## Work required
The answer must be every line from the entries below that includes "like".
====
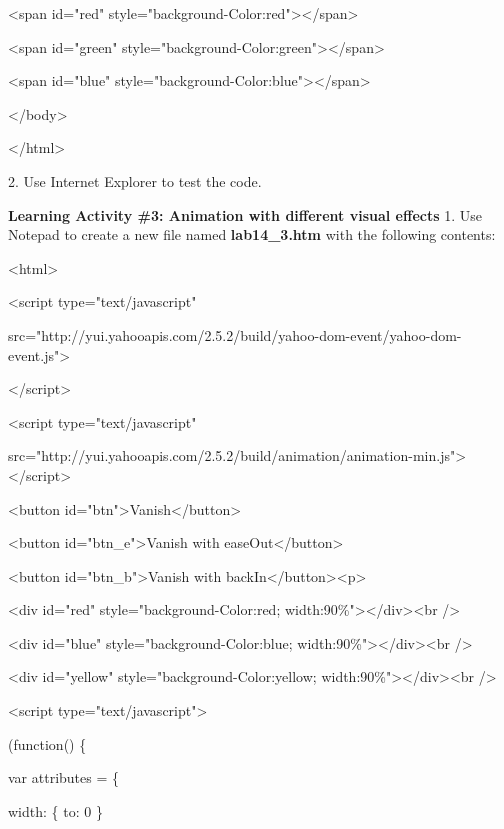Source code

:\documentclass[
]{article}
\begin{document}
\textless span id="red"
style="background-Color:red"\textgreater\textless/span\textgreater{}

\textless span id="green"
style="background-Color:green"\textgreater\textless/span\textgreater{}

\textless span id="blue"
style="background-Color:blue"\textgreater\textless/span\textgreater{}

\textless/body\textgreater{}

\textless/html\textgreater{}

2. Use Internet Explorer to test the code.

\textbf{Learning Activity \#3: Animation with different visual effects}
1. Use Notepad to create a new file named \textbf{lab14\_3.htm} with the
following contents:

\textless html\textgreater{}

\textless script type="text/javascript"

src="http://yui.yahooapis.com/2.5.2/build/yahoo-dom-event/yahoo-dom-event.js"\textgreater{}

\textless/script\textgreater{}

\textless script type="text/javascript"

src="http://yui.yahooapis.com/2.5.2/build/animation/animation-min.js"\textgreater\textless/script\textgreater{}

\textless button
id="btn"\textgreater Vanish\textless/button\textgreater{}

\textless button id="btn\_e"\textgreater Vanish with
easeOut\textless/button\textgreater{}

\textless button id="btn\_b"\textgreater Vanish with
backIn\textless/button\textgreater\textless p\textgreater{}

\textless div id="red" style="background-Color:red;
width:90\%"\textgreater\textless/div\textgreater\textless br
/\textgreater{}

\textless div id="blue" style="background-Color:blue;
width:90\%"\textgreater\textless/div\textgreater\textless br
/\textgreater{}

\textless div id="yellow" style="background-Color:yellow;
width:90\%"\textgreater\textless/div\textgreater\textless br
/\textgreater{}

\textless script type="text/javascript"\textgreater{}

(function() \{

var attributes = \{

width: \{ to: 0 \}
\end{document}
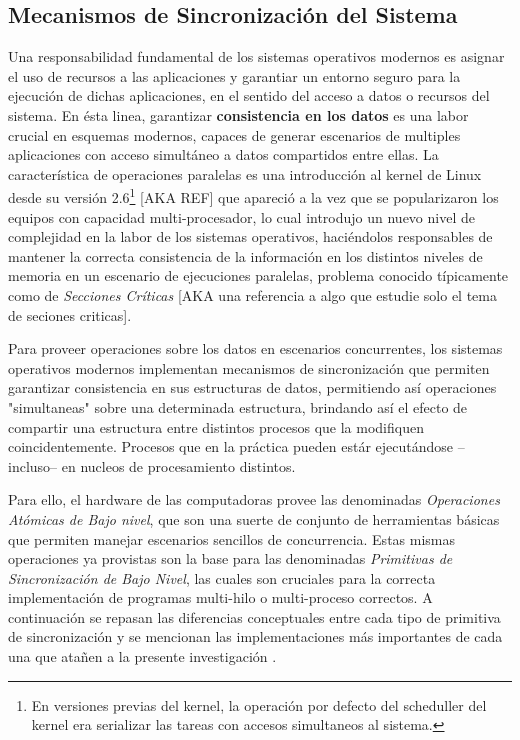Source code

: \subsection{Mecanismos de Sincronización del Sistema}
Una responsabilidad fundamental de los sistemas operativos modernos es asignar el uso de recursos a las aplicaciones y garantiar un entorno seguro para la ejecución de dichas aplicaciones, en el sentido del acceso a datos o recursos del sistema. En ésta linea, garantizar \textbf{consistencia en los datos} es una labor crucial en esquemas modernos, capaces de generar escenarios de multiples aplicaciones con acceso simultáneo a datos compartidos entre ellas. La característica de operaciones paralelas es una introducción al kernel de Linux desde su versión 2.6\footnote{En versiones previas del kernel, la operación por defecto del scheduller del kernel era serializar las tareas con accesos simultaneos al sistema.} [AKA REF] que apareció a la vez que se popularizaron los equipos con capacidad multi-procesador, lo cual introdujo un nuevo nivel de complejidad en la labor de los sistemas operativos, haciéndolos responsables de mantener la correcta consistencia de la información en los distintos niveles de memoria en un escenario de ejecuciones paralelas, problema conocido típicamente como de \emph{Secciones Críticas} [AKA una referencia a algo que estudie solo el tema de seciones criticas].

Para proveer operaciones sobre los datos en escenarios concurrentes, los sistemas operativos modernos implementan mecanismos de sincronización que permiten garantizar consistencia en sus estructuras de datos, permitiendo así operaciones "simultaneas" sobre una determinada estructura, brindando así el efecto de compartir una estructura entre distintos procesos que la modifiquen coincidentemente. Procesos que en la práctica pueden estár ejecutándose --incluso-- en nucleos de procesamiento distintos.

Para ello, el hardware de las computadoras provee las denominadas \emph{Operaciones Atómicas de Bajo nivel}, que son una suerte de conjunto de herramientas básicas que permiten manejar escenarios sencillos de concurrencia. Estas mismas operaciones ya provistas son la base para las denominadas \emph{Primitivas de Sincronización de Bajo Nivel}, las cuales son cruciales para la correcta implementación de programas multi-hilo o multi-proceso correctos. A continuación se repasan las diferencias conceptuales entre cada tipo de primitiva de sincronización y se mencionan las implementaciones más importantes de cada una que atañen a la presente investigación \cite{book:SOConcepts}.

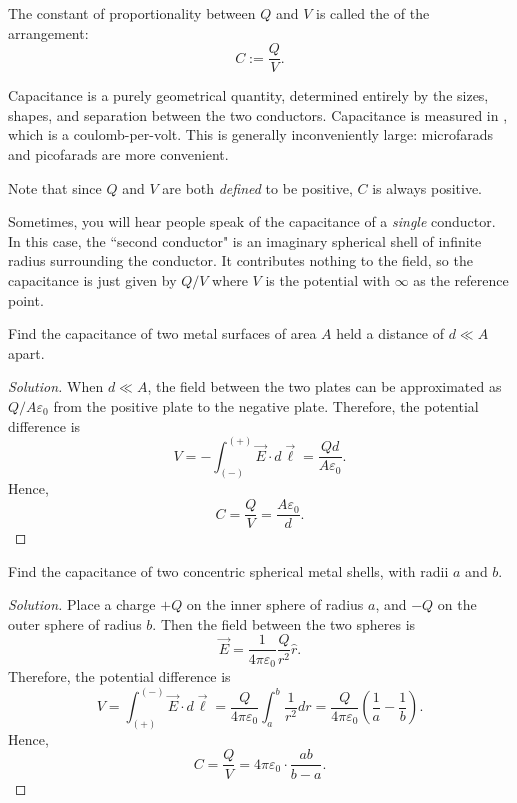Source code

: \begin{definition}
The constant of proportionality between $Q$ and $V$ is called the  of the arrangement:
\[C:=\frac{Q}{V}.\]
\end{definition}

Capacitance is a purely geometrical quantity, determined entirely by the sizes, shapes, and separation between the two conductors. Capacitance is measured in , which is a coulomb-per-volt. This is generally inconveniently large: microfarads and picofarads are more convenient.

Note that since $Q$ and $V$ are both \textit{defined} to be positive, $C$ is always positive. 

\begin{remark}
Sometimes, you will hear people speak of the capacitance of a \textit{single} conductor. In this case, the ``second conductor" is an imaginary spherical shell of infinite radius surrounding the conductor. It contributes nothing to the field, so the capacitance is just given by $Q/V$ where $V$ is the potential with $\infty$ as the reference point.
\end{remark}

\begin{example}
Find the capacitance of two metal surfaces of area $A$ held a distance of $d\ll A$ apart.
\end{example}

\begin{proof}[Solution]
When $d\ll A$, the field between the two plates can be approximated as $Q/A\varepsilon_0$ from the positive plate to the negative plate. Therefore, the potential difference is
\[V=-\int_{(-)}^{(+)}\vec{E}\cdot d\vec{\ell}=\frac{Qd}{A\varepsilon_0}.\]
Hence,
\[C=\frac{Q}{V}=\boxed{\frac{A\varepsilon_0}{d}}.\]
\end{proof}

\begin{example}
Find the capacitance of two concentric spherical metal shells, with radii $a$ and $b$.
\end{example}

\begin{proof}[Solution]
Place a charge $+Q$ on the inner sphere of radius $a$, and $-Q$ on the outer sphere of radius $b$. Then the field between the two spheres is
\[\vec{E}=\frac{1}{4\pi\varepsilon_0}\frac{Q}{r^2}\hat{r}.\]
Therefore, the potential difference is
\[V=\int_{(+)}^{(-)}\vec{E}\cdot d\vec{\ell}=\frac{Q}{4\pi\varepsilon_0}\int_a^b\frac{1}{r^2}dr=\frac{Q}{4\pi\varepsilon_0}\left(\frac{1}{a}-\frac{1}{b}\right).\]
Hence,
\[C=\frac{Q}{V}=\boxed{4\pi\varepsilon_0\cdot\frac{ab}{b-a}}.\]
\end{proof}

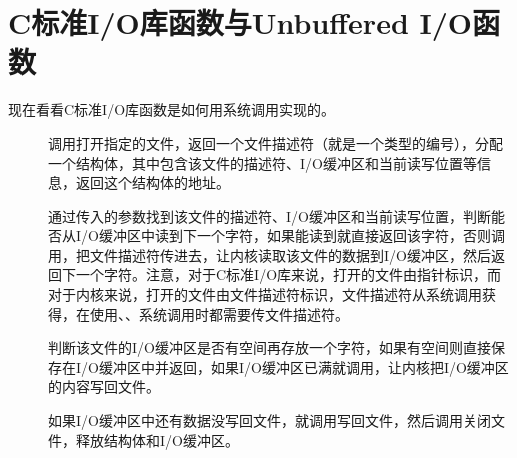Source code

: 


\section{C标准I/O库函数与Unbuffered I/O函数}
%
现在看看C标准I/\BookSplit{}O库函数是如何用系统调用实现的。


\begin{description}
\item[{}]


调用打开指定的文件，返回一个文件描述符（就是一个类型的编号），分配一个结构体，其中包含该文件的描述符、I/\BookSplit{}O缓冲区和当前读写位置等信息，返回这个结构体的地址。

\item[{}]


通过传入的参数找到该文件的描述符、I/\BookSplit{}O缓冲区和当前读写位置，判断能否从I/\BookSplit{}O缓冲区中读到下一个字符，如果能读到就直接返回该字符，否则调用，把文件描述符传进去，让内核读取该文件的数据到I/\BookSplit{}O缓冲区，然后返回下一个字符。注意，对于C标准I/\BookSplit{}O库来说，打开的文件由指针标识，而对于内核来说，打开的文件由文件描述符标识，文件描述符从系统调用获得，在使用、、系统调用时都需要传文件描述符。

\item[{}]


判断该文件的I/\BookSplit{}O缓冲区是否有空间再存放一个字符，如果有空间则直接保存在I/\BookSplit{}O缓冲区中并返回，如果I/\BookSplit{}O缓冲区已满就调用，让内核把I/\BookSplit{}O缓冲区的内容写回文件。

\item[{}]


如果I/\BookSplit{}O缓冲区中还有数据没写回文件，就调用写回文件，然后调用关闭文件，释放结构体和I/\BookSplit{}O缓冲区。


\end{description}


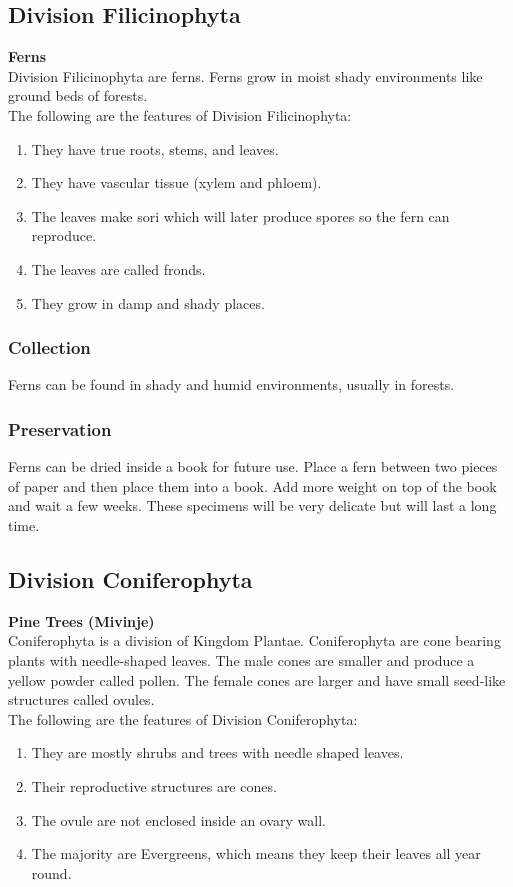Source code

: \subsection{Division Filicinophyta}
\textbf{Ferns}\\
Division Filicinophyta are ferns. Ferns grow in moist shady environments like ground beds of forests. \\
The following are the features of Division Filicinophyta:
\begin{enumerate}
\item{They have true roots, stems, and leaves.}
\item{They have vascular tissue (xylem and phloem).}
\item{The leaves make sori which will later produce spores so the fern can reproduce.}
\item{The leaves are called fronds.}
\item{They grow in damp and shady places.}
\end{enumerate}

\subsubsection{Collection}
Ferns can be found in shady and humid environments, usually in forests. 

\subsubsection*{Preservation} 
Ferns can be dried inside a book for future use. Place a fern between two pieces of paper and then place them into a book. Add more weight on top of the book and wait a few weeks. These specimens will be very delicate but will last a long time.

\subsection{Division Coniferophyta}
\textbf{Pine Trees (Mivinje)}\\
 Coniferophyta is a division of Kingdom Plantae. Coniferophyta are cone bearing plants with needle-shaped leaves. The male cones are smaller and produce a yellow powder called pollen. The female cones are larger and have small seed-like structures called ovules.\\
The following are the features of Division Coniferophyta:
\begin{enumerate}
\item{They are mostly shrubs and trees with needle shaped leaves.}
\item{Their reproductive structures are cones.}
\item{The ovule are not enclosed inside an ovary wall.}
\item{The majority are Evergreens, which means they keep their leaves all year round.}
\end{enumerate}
====
## Answer to the exercise
Division Filicinophyta are ferns. Ferns grow in moist shady environments like ground beds of forests. \\
 Coniferophyta is a division of Kingdom Plantae. Coniferophyta are cone bearing plants with needle-shaped leaves. The male cones are smaller and produce a yellow powder called pollen. The female cones are larger and have small seed-like structures called ovules.\\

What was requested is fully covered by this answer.